Problem to work on: Without including any pictures, copy every line below exactly.

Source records
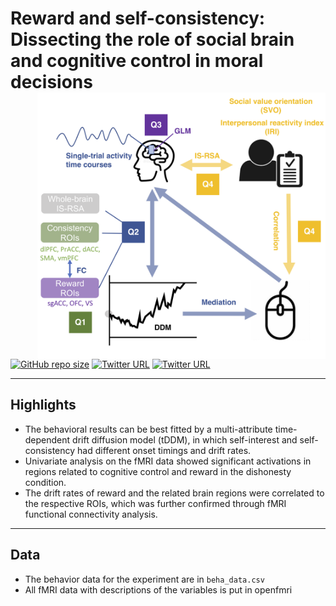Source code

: # Reward and self-consistency: Dissecting the role of social brain and cognitive control in moral decisions <img src="https://github.com/andlab-um/RDdishonesty/blob/main/demo.png" align="right" width="461px">

[![GitHub repo size](https://img.shields.io/github/repo-size/andlab-um/IMQ?color=brightgreend&logo=github)](https://github.com/andlab-um/IMQ)
[![Twitter URL](https://img.shields.io/twitter/url?label=%40ANDlab3&style=social&url=https%3A%2F%2Ftwitter.com%ANDlab3)](https://twitter.com/ANDlab3)
[![Twitter URL](https://img.shields.io/twitter/url?label=%40xuxinyi_julia&style=social&url=https%3A%2F%2Ftwitter.com%2Fxuxinyi_julia)](https://twitter.com/xuxinyi_julia)


___

## Highlights
- The behavioral results can be best fitted by a multi-attribute time-dependent drift diffusion model (tDDM), in which self-interest and self-consistency had different onset timings and drift rates.
- Univariate analysis on the fMRI data showed significant activations in regions related to cognitive control and reward in the dishonesty condition.
- The drift rates of reward and the related brain regions were correlated to the respective ROIs, which was further confirmed through fMRI functional connectivity analysis.

___

## Data

- The behavior data for the experiment are in `beha_data.csv`
- All fMRI data with descriptions of the variables is put in openfmri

Response area:
Source code

: # Reward and self-consistency: Dissecting the role of social brain and cognitive control in moral decisions <img src="https://github.com/andlab-um/RDdishonesty/blob/main/demo.png" align="right" width="461px">

[![GitHub repo size](https://img.shields.io/github/repo-size/andlab-um/IMQ?color=brightgreend&logo=github)](https://github.com/andlab-um/IMQ)
[![Twitter URL](https://img.shields.io/twitter/url?label=%40ANDlab3&style=social&url=https%3A%2F%2Ftwitter.com%ANDlab3)](https://twitter.com/ANDlab3)
[![Twitter URL](https://img.shields.io/twitter/url?label=%40xuxinyi_julia&style=social&url=https%3A%2F%2Ftwitter.com%2Fxuxinyi_julia)](https://twitter.com/xuxinyi_julia)


___

## Highlights
- The behavioral results can be best fitted by a multi-attribute time-dependent drift diffusion model (tDDM), in which self-interest and self-consistency had different onset timings and drift rates.
- Univariate analysis on the fMRI data showed significant activations in regions related to cognitive control and reward in the dishonesty condition.
- The drift rates of reward and the related brain regions were correlated to the respective ROIs, which was further confirmed through fMRI functional connectivity analysis.

___

## Data

- The behavior data for the experiment are in `beha_data.csv`
- All fMRI data with descriptions of the variables is put in openfmri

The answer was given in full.